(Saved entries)
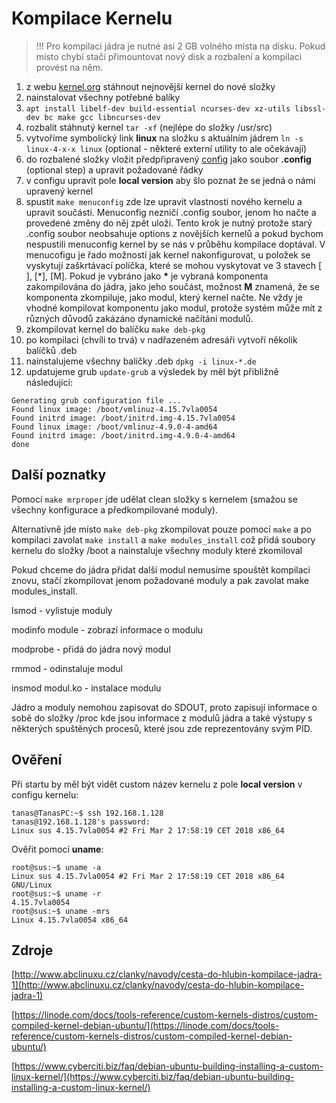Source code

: # Kompilace Kernelu

> !!! Pro kompilaci jádra je nutné asi 2 GB volného místa na disku. Pokud místo chybí stačí přimountovat nový disk a rozbalení a kompilaci provést na něm.

1. z webu [kernel.org](https://www.kernel.org/) stáhnout nejnovější kernel do nové složky
2. nainstalovat všechny potřebné balíky
3. `apt install libelf-dev build-essential ncurses-dev xz-utils libssl-dev bc make gcc libncurses-dev`
4. rozbalit stáhnutý kernel `tar -xf` \(nejlépe do složky /usr/src\)
5. vytvoříme symbolický link **linux** na složku s aktuálním jádrem `ln -s linux-4-x-x linux` \(optional - některé externí utility to ale očekávají\)
6. do rozbalené složky vložit předpřipravený [config](http://seidl.cs.vsb.cz/iso/config_4.9.8) jako soubor **.config** \(optional step\) a upravit požadované řádky
7. v configu upravit pole **local version** aby šlo poznat že se jedná o námi upravený kernel
8. spustit `make menuconfig` zde lze upravit vlastnosti nového kernelu a upravit součásti. Menuconfig nezničí .config soubor, jenom ho načte a provedené změny do něj zpět uloží. Tento krok je nutný protože starý .config soubor neobsahuje options z novějších kernelů a pokud bychom nespustili menuconfig kernel by se nás v průběhu kompilace doptával.  V menucofigu je řado možností jak kernel nakonfigurovat, u položek se vyskytují zaškrtávací políčka, které se mohou vyskytovat ve 3 stavech \[ \], \[\*\], \[M\]. Pokud je vybráno jako **\*** je vybraná komponenta zakompilována do jádra, jako jeho součást, možnost **M** znamená, že se komponenta zkompiluje, jako modul, který kernel načte. Ne vždy je vhodné kompilovat komponentu jako modul, protože systém může mít z různých důvodů zakázáno dynamické načítání modulů.
9. zkompilovat kernel do balíčku `make deb-pkg`
10. po kompilaci \(chvíli to trvá\) v nadřazeném adresáři vytvoří několik balíčků .deb
11. nainstalujeme všechny balíčky .deb `dpkg -i linux-*.de`
12. updatujeme grub `update-grub` a výsledek by měl být přibližně následující:

```text
Generating grub configuration file ...
Found linux image: /boot/vmlinuz-4.15.7vla0054
Found initrd image: /boot/initrd.img-4.15.7vla0054
Found linux image: /boot/vmlinuz-4.9.0-4-amd64
Found initrd image: /boot/initrd.img-4.9.0-4-amd64
done
```

## Další poznatky

Pomocí `make mrproper` jde udělat clean složky s kernelem \(smažou se všechny konfigurace a předkompilované moduly\).

Alternativně jde místo `make deb-pkg` zkompilovat pouze pomocí `make` a po kompilaci zavolat `make install` a `make modules_install` což přidá soubory kernelu do složky /boot a nainstaluje všechny moduly které zkomiloval

Pokud chceme do jádra přidat další modul nemusíme spouštět kompilaci znovu, stačí zkompilovat jenom požadované moduly a pak zavolat make modules\_install.

lsmod - vylistuje moduly

modinfo module - zobrazí informace o modulu

modprobe - přidá do jádra nový modul

rmmod - odinstaluje modul

insmod modul.ko - instalace modulu

Jádro a moduly nemohou zapisovat do SDOUT, proto zapisují informace o sobě do složky /proc kde jsou informace z modulů jádra a také výstupy s některých spuštěných procesů, které jsou zde reprezentovány svým PID.

## Ověření

Při startu by měl být vidět custom název kernelu z pole **local version** v configu kernelu:

```text
tanas@TanasPC:~$ ssh 192.168.1.128
tanas@192.168.1.128's password:
Linux sus 4.15.7vla0054 #2 Fri Mar 2 17:58:19 CET 2018 x86_64
```

Ověřit pomocí **uname**:

```text
root@sus:~$ uname -a
Linux sus 4.15.7vla0054 #2 Fri Mar 2 17:58:19 CET 2018 x86_64 GNU/Linux
root@sus:~$ uname -r
4.15.7vla0054
root@sus:~$ uname -mrs
Linux 4.15.7vla0054 x86_64
```

## Zdroje

[http://www.abclinuxu.cz/clanky/navody/cesta-do-hlubin-kompilace-jadra-1](http://www.abclinuxu.cz/clanky/navody/cesta-do-hlubin-kompilace-jadra-1)

[https://linode.com/docs/tools-reference/custom-kernels-distros/custom-compiled-kernel-debian-ubuntu/](https://linode.com/docs/tools-reference/custom-kernels-distros/custom-compiled-kernel-debian-ubuntu/)

[https://www.cyberciti.biz/faq/debian-ubuntu-building-installing-a-custom-linux-kernel/](https://www.cyberciti.biz/faq/debian-ubuntu-building-installing-a-custom-linux-kernel/)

## Task description
Print, exactly as they appear above, the lines running from the one with "11. nainstalujeme všechny" through the final line.

## Answer box
11. nainstalujeme všechny balíčky .deb `dpkg -i linux-*.de`
12. updatujeme grub `update-grub` a výsledek by měl být přibližně následující:

```text
Generating grub configuration file ...
Found linux image: /boot/vmlinuz-4.15.7vla0054
Found initrd image: /boot/initrd.img-4.15.7vla0054
Found linux image: /boot/vmlinuz-4.9.0-4-amd64
Found initrd image: /boot/initrd.img-4.9.0-4-amd64
done
```

## Další poznatky

Pomocí `make mrproper` jde udělat clean složky s kernelem \(smažou se všechny konfigurace a předkompilované moduly\).

Alternativně jde místo `make deb-pkg` zkompilovat pouze pomocí `make` a po kompilaci zavolat `make install` a `make modules_install` což přidá soubory kernelu do složky /boot a nainstaluje všechny moduly které zkomiloval

Pokud chceme do jádra přidat další modul nemusíme spouštět kompilaci znovu, stačí zkompilovat jenom požadované moduly a pak zavolat make modules\_install.

lsmod - vylistuje moduly

modinfo module - zobrazí informace o modulu

modprobe - přidá do jádra nový modul

rmmod - odinstaluje modul

insmod modul.ko - instalace modulu

Jádro a moduly nemohou zapisovat do SDOUT, proto zapisují informace o sobě do složky /proc kde jsou informace z modulů jádra a také výstupy s některých spuštěných procesů, které jsou zde reprezentovány svým PID.

## Ověření

Při startu by měl být vidět custom název kernelu z pole **local version** v configu kernelu:

```text
tanas@TanasPC:~$ ssh 192.168.1.128
tanas@192.168.1.128's password:
Linux sus 4.15.7vla0054 #2 Fri Mar 2 17:58:19 CET 2018 x86_64
```

Ověřit pomocí **uname**:

```text
root@sus:~$ uname -a
Linux sus 4.15.7vla0054 #2 Fri Mar 2 17:58:19 CET 2018 x86_64 GNU/Linux
root@sus:~$ uname -r
4.15.7vla0054
root@sus:~$ uname -mrs
Linux 4.15.7vla0054 x86_64
```

## Zdroje

[http://www.abclinuxu.cz/clanky/navody/cesta-do-hlubin-kompilace-jadra-1](http://www.abclinuxu.cz/clanky/navody/cesta-do-hlubin-kompilace-jadra-1)

[https://linode.com/docs/tools-reference/custom-kernels-distros/custom-compiled-kernel-debian-ubuntu/](https://linode.com/docs/tools-reference/custom-kernels-distros/custom-compiled-kernel-debian-ubuntu/)

[https://www.cyberciti.biz/faq/debian-ubuntu-building-installing-a-custom-linux-kernel/](https://www.cyberciti.biz/faq/debian-ubuntu-building-installing-a-custom-linux-kernel/)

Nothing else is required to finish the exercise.